Now…breathe! No, really, breathe!

If you have felt any of these feelings, let me help you.

When working with our horses it is important to be in the moment with them. We all know that horses are prey animals. Their survival depends on being in the moment and instinctively doing, not taking copious time to think. This is where we encounter problems. We, as humans, have very active minds; when we encounter a threat (in this case, a “bad ride”), more often than not we will automatically protect ourselves on subsequent rides. Often, riders will go into a fetal position, tense up, lose their balance – and on occasional, fall off! Here starts the nasty cycle of fear and self preservation. How do we get out of this? How do we “reset” our minds?

There is no easy way to do this. It takes time and is dependent on the horse, the rider and the cause of anxiety. But there are some things we can do to help the process.

  1. Take your time.

    There is no shame in taking a little time. We do not teach children to run before they can walk. So why not do the same with your horse? Can they stand quietly for you? Will your horse halt when asked, every time? Can you move each one of your horse’s feet independently with just one rein? If not, this is where I would suggest you start. It can help to rebuild lost confidence and will give a solid foundation to your horse’s training. The best way to develop your horse’s body; for their muscle development, suppleness and strength, is to do lateral work and slow, quiet work from halt and in walk. What many would see as a “step back” in horse training, by taking things slowly and revisiting walk it is actually a smart way to ensure your horse is a safe, relaxed and of course, a healthy athlete.

  2. Grounding exercises.

    This is a great exercise for when you are at home or when you are at the yard, before you get on your horse – especially if your nerves are jittering!

    Best said out loud, acknowledge the following:

    5 things you can see
    4 things you can touch
    3 things you can hear
    2 things you can smell
    1 thing you can taste

    This is a particularly useful exercise when you feel your anxiety is out of your control.

  3. Methodical horse training.

    This is what I do and it is what Sense Equine is all about! Everything we teach our horses is broken down into manageable, bite size chunks. It is simplified and the training is almost rhythmic and methodical. This not only makes it easier for both us and our horses to learn, but it also helps to regulate our breathing and to relax us through mind engagement and action. Meditative, right?

  4. Breathe.

    Yes…I went there! Breathe, man, breathe! Box breathing is a really useful technique for helping to relieve stress and to aid concentration.

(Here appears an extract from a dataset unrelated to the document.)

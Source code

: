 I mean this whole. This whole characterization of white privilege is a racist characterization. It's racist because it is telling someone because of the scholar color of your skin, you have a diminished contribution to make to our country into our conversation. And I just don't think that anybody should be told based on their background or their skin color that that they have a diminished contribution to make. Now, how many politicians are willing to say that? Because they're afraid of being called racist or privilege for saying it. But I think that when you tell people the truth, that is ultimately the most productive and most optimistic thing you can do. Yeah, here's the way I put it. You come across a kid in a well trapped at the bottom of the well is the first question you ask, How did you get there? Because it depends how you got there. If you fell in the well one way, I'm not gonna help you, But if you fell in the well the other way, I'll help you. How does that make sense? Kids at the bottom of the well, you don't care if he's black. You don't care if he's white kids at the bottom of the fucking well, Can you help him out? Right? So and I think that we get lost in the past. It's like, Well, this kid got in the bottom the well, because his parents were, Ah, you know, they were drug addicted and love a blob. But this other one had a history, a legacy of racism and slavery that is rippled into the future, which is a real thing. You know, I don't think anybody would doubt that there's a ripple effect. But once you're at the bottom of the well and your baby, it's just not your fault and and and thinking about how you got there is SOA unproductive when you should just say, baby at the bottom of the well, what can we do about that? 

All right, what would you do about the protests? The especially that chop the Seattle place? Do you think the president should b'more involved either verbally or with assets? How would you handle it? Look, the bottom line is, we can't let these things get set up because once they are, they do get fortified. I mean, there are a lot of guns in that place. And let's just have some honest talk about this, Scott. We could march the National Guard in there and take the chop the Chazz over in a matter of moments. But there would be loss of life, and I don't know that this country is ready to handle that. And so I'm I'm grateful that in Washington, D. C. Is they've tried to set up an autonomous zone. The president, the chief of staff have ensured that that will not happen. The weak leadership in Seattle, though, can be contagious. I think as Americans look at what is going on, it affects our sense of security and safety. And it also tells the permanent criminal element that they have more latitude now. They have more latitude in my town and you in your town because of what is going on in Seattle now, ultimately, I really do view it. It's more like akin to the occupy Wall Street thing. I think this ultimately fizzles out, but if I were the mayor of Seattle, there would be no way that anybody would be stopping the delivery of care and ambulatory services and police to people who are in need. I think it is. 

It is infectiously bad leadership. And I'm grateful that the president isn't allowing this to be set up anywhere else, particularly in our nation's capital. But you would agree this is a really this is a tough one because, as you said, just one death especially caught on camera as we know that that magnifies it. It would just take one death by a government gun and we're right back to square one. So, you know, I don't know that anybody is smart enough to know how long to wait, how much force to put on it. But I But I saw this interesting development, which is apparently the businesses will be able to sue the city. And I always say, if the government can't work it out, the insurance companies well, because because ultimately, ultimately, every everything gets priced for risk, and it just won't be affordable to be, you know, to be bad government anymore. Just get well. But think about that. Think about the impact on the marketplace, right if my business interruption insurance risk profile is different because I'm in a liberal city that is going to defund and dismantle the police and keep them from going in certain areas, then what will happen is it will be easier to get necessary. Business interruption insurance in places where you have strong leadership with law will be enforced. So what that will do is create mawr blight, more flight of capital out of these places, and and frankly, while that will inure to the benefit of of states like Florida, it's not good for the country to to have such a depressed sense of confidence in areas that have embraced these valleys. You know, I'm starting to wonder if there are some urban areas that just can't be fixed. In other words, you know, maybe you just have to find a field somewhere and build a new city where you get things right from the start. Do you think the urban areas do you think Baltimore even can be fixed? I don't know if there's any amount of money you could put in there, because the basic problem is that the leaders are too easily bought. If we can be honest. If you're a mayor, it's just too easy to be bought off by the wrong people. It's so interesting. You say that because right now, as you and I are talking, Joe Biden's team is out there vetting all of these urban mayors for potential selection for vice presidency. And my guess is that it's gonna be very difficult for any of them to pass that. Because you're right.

    – breathe in a count to 4
    – hold your breathe for a count to 4
    – exhale in a count to 4
    – hold for a count to 4 and repeat as necessary.

    So: inhale… 1, 2, 3, 4… hold… 1, 2, 3, 4… exhale… 1, 2, 3, 4… hold…1, 2, 3, 4… simple!

    If box breathing is too much to think about, why not try singing! This is another fantastic way to regulate breathing. Put together a riding playlist full of your favourite songs. My mentor swears by music… she routinely plays music to her horses and is certain they each have a taste and a preference. You know what? I think she’s right!

  5. Remember the positive.

    It is so easy to get wrapped up in what isn’t going right or the movement you just can’t seem to perfect. Always remember how far you have come. Look back to where you were a week, a month, a year ago. Realise how much you have learnt and how well you are doing. As horse people, we are constantly learning. However we choose to train, whatever your discipline, we will forever be furthering our education.

And… two things NOT to do!

1. Do not bring your frustration to work!

When you are with your horse, it is important to leave your anger and negativity behind. Shut the car door and leave your niggles there – seriously! Your horse doesn’t want to feel your butt cheeks clenching in annoyance! They certainly won’t want to have your frustrations taken out on them. It seems obvious…but it is easy for us to become consumed with everyday grievances. Allow the yard to be a place of calm; focus on the time being spent with your horse as your time to just be!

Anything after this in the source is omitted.